YOUR OBJECTIVE = Each line of the listing that holds "floods" counts once; report how many there are, and nothing more.

EXTRACTED MATERIAL =
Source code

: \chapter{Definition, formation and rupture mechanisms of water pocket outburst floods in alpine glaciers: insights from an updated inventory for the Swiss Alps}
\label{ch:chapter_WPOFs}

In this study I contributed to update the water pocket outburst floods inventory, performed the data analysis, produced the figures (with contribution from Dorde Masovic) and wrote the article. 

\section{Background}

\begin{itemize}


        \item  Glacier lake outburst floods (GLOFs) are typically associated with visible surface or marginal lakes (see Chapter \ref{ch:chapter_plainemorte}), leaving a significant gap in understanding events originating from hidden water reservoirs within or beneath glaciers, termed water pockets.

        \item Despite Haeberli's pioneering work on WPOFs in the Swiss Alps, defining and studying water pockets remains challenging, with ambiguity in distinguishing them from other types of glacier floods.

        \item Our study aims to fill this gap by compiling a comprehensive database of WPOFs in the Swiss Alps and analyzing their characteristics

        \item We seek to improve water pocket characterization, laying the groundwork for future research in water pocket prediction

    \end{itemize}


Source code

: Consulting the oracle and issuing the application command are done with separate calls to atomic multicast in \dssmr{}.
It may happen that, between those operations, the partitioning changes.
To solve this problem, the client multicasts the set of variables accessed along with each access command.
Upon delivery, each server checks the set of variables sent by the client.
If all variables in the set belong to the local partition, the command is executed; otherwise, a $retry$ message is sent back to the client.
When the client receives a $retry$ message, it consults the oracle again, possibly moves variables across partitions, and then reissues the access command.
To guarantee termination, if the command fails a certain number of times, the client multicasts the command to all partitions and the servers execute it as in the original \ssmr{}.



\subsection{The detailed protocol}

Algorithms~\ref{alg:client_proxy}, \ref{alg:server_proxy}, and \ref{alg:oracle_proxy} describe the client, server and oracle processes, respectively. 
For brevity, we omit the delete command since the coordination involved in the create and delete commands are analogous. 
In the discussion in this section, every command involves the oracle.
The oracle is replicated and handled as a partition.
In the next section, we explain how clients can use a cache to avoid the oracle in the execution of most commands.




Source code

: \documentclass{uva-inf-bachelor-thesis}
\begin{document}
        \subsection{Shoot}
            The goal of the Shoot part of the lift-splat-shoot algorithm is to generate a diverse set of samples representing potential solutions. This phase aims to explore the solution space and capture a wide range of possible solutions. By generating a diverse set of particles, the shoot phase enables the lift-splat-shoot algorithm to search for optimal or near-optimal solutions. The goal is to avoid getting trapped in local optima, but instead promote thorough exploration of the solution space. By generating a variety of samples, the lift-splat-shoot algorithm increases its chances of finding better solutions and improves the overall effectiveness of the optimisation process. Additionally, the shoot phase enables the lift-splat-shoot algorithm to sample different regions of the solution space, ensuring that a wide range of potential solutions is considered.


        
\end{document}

ANSWER BOX = 4